Step 2 is to look at the Destination ASNs for the given country. This is where Data Explorer’s drill-down capabilities become particularly useful. In the table under the graph, click on the Show Options icon at the right of the DE row. In the resulting popup menu, choose Show by » Destination » AS Number.
After applying the changes we have an ordered list of the top ASNs, in Germany, that are currently reached via transit, a.k.a a list of the traffic destinations with which it would be most beneficial for us to peer. This is valuable business intelligence that it would be far more difficult to obtain without our new Interface Classification dimensions.
By now we have a good idea of the power that Interface Classification gives us in terms of extracting business value from network data. We can take this even further by marrying IC with another relatively new feature of Kentik Detect: Ultimate Exit. As a quick refresher (see this post to get fully reaquainted), Ultimate Exit augments flow records in KDE with information about the site, device, and interface of the exit point of the underlying flows from which the records are derived.
As shown in the Sankey diagram below, using this Ultimate Exit information allows you to slice traffic by the sites/devices/interfaces toward which it is headed so that you can see how much traffic is flowing between an entry site and an ultimate exit site/device/interface (the BGP ultimate exit dimension). You can also see which eyeball networks (the destination ASN) are reached by that traffic, and you can export that information for business analytics (from Options menu at top right of graph, choose Export » Table » as CSV). The business utility of this capability is to enable you to look at where transport is the most expensive between your entry site and ultimate exit site so that you can take appropriate steps to optimize.

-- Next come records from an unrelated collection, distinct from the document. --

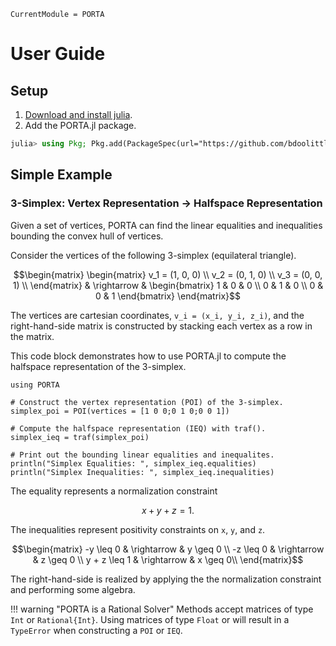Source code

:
 ```@meta
CurrentModule = PORTA
```
# User Guide

## Setup

1. [Download and install julia](https://julialang.org/downloads/).
2. Add the PORTA.jl package.
```julia
julia> using Pkg; Pkg.add(PackageSpec(url="https://github.com/bdoolittle/PORTA.jl.git"))
```

## Simple Example

### 3-Simplex: Vertex Representation -> Halfspace Representation

Given a set of vertices, PORTA can find the linear equalities and
inequalities bounding the convex hull of vertices.

Consider the vertices of the following 3-simplex (equilateral triangle).

```math
\begin{matrix}
\begin{matrix}
v_1 = (1, 0, 0) \\
v_2 = (0, 1, 0) \\
v_3 = (0, 0, 1) \\
\end{matrix} & \rightarrow & \begin{bmatrix}
1 & 0 & 0 \\ 0 & 1 & 0 \\ 0 & 0 & 1
\end{bmatrix}
\end{matrix}
```

The vertices are cartesian coordinates, ``v_i = (x_i, y_i, z_i)``, and the right-hand-side
matrix is constructed by stacking each vertex as a row in the matrix.

This code block demonstrates how to use PORTA.jl to compute the halfspace
representation of the 3-simplex.

```@example
using PORTA

# Construct the vertex representation (POI) of the 3-simplex.
simplex_poi = POI(vertices = [1 0 0;0 1 0;0 0 1])

# Compute the halfspace representation (IEQ) with traf().
simplex_ieq = traf(simplex_poi)

# Print out the bounding linear equalities and inequalites.
println("Simplex Equalities: ", simplex_ieq.equalities)
println("Simplex Inequalities: ", simplex_ieq.inequalities)
```

The equality represents a normalization constraint

```math
x + y + z = 1.
```

The inequalities represent positivity constraints on ``x``, ``y``, and ``z``.

```math
\begin{matrix}
-y \leq 0 & \rightarrow & y \geq 0 \\
-z \leq 0 & \rightarrow & z \geq 0 \\
y + z \leq 1 & \rightarrow & x \geq 0\\
\end{matrix}
```

The right-hand-side is realized by applying the the normalization constraint and performing
some algebra.

!!! warning "PORTA is a Rational Solver"
    Methods accept matrices of type `Int` or `Rational{Int}`. Using matrices of type
    `Float` or will result in a `TypeError` when constructing a `POI` or `IEQ`.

To understand the benefit of combining Interface Classification with Ultimate Exit, let’s assume that your cost per Mb/s depends on connectivity type, and that the greater the cost the lower your ROI. As shown in the following diagram, the resulting ROI hierarchy would be: transit (ROI = $) < paid peering (ROI = $$) < IX peering (ROI = $$$) < routing between devices across your network (ROI = $$$$) < routing within a single device, a.k.a. hot-potato-routing (ROI = $$$$$).
To maximize ROI, you need network business intelligence that tells you where the traffic you carry for a given customer falls into this hierarchy. You can get that information in Data Explorer using two new dimensions: BGP Ultimate Exit Connectivity Type and BGP Ultimate Exit Network Boundary. Here’s how to set up such a query:
This query yields us a Sankey with some very valuable ROI information. Focusing on the central part of the diagram, the annotations in the image below use color to show three different types of paths taken by the traffic of the customer in this example, with each representing different levels of ROI:
The fact that Kentik Detect enables us to see different paths like the ones that we’ve colored in the diagram above illustrates that we can use it to precisely establish the different types of traffic that can be compounded into an ROI — weighted by traffic volume —for each customer. A ballpark ROI analysis can be conducted by eyeballing a Sankey generated from the settings shown above, which can be downloaded as an image to share during a traffic engineering or sales meeting. Or the underlying data can be exported from Kentik Detect (either as CSV via the portal or as JSON via our APIs) for further analysis in a financial or BI environment.